R help - May 2005 - Solved: linear regression example using MLE using optim()

Thanks to Gabor for setting me right. My code is as follows. I found
it useful for learning optim(), and you might find it similarly
useful. I will be most grateful if you can guide me on how to do this
better. Should one be using optim() or stats4::mle?

set.seed(101)                           # For replicability

# Setup problem
X <- cbind(1, runif(100))
theta.true <- c(2,3,1)
y <- X %*% theta.true[1:2] + rnorm(100)

# OLS --
d <- summary(lm(y ~ X[,2]))
theta.ols <- c(d$coefficients[,1], d$sigma)

# Switch to log sigma as the free parameter
theta.true[3] <- log(theta.true[3])
theta.ols[3]  <- log(theta.ols[3])

# OLS likelihood function --
ols.lf <- function(theta, K, y, X) {
  beta <- theta[1:K]
  sigma <- exp(theta[K+1])
  e <- (y - X%*%beta)/sigma
  logl <- sum(log(dnorm(e)/sigma))
  return(logl)
}

# Experiment with the LF --
cat("Evaluating LogL at stupid theta : ", ols.lf(c(1,2,1), 2, y, X),
"\n")
cat("Evaluating LogL at true params  : ", ols.lf(theta.true, 2, y, X),
"\n")
cat("Evaluating LogL at OLS estimates: ", ols.lf(theta.ols, 2, y, X),
"\n")

optim(c(1,2,3),                          # Starting values
      ols.lf,                            # Likelihood function
      control=list(trace=1, fnscale=-1), # See ?optim for all controls
      K=2, y=y, X=X                      # "..." stuff into ols.lf()
     )
# He will use numerical derivatives by default.

-- 
Ajay Shah                                                   Consultant
ajayshah at mayin.org                      Department of Economic Affairs
http://www.mayin.org/ajayshah           Ministry of Finance, New Delhi

Ajay Narottam Shah wrote:
> Thanks to Gabor for setting me right. My code is as follows. I found
> it useful for learning optim(), and you might find it similarly
> useful. I will be most grateful if you can guide me on how to do this
> better.
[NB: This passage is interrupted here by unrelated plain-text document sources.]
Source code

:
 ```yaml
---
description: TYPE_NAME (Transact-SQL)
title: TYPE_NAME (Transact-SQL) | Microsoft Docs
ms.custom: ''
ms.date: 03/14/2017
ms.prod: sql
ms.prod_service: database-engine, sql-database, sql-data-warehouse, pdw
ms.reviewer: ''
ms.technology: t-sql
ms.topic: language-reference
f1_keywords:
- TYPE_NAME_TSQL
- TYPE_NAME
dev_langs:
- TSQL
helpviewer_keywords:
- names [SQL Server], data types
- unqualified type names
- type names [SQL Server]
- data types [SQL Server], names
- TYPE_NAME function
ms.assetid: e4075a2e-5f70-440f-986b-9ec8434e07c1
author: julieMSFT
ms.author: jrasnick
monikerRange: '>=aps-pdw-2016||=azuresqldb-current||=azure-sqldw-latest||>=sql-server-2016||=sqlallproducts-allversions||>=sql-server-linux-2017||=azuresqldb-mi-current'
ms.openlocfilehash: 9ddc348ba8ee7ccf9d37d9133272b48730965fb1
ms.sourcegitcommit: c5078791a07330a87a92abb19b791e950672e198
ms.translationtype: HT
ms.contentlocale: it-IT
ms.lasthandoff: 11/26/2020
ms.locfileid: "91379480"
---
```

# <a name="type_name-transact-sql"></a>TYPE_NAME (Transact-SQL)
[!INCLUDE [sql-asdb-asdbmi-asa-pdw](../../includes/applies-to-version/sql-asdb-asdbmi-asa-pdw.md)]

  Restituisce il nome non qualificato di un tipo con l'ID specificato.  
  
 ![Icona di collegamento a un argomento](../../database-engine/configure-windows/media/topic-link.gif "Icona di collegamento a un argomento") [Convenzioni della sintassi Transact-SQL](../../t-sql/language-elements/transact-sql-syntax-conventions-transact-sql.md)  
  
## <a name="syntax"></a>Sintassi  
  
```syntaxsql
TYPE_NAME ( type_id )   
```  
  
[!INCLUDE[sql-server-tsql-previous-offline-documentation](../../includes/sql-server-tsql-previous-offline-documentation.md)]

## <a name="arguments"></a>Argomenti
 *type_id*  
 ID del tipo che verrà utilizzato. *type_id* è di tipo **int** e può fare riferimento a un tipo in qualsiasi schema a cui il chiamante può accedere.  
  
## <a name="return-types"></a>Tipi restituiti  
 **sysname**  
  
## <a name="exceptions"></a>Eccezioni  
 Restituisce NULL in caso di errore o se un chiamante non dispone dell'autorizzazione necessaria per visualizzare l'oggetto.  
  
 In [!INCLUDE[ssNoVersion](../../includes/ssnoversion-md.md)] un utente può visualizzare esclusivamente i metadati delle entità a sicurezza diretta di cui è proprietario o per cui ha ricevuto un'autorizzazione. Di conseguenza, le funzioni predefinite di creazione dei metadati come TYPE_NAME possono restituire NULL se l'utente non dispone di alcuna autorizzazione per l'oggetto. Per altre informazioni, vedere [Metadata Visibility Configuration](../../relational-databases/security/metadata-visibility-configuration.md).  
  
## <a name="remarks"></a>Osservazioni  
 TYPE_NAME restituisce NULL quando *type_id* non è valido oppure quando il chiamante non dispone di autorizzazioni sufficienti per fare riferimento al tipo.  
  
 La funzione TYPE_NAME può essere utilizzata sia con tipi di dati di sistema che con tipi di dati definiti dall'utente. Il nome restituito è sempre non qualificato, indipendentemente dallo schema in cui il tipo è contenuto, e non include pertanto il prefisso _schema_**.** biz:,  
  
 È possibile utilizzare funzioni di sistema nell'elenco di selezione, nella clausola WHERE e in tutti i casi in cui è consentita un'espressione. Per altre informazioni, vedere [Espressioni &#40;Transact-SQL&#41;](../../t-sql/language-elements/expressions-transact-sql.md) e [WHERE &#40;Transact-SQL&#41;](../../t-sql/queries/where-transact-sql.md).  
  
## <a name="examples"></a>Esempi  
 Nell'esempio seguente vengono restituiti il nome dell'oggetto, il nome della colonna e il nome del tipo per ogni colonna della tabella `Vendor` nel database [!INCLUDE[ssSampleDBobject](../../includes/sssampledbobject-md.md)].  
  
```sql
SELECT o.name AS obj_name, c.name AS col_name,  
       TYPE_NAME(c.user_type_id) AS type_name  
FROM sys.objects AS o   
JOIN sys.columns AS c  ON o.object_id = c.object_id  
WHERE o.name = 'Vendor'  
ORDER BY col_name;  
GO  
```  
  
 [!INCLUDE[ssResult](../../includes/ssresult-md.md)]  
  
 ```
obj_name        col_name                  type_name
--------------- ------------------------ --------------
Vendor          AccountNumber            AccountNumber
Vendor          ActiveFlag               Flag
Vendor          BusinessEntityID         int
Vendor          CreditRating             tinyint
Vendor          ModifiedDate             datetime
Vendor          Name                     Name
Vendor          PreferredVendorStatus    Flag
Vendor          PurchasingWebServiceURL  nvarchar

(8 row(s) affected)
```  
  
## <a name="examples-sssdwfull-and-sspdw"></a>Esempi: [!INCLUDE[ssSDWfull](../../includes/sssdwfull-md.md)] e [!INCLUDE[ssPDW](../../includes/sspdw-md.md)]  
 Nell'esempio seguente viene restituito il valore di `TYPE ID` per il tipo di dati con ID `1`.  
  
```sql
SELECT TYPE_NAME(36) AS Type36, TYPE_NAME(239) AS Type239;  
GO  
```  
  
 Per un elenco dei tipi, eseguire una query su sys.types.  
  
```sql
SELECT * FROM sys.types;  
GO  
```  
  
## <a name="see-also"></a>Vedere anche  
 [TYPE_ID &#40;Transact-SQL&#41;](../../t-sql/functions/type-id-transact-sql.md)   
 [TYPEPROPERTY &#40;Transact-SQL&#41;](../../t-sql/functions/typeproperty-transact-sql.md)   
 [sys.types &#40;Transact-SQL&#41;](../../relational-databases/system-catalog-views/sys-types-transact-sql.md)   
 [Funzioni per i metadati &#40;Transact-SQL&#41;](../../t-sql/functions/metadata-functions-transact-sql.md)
Should one be using optim() or stats4::mle?
> 
> set.seed(101)                           # For replicability
> 
> # Setup problem
> X <- cbind(1, runif(100))
> theta.true <- c(2,3,1)
> y <- X %*% theta.true[1:2] + rnorm(100)
> 
> # OLS --
> d <- summary(lm(y ~ X[,2]))
> theta.ols <- c(d$coefficients[,1], d$sigma)
> 
> # Switch to log sigma as the free parameter
> theta.true[3] <- log(theta.true[3])
> theta.ols[3]  <- log(theta.ols[3])
> 
> # OLS likelihood function --
> ols.lf <- function(theta, K, y, X) {
>   beta <- theta[1:K]
>   sigma <- exp(theta[K+1])
>   e <- (y - X%*%beta)/sigma
>   logl <- sum(log(dnorm(e)/sigma))
>   return(logl)
> }
> 
> # Experiment with the LF --
> cat("Evaluating LogL at stupid theta : ", ols.lf(c(1,2,1), 2, y,
X), "\n")
> cat("Evaluating LogL at true params  : ", ols.lf(theta.true, 2,
y, X), "\n")
> cat("Evaluating LogL at OLS estimates: ", ols.lf(theta.ols, 2, y,
X), "\n")
> 
> optim(c(1,2,3),                          # Starting values
>       ols.lf,                            # Likelihood function
>       control=list(trace=1, fnscale=-1), # See ?optim for all controls
>       K=2, y=y, X=X                      # "..." stuff into
ols.lf()
>      )
> # He will use numerical derivatives by default.
> 
It looks as if you are dividing e by sigma twice in your ols.lf
function.  Did you intend that?  Also when you find yourself writing
log(d<dist>(...)) it is usually better to write d<dist>(..., log
TRUE).  Finally, you can avoid defining and passing K if you make
log(sigma) the first element of the parameter vector theta.  Combining
all these would give you a likelihood function of the form

ols.lf <- function(theta, y, X) {
   sum(dnorm((y - X %*% theta[-1])/exp(theta[1]), log = TRUE)))
}

or, perhaps,

ols.lf <- function(theta, y, X) {
   sum(dnorm(y, mean = X %*% theta[-1], sd = exp(theta[1]), log = TRUE))
}

The use of log = TRUE in the dnorm function is more than cosmetic.
Frequently it is easier to evaluate the log-density than to evaluate the
density.  Also the log-density can be evaluated accurately over a wider
range than can the density followed by the logarithm.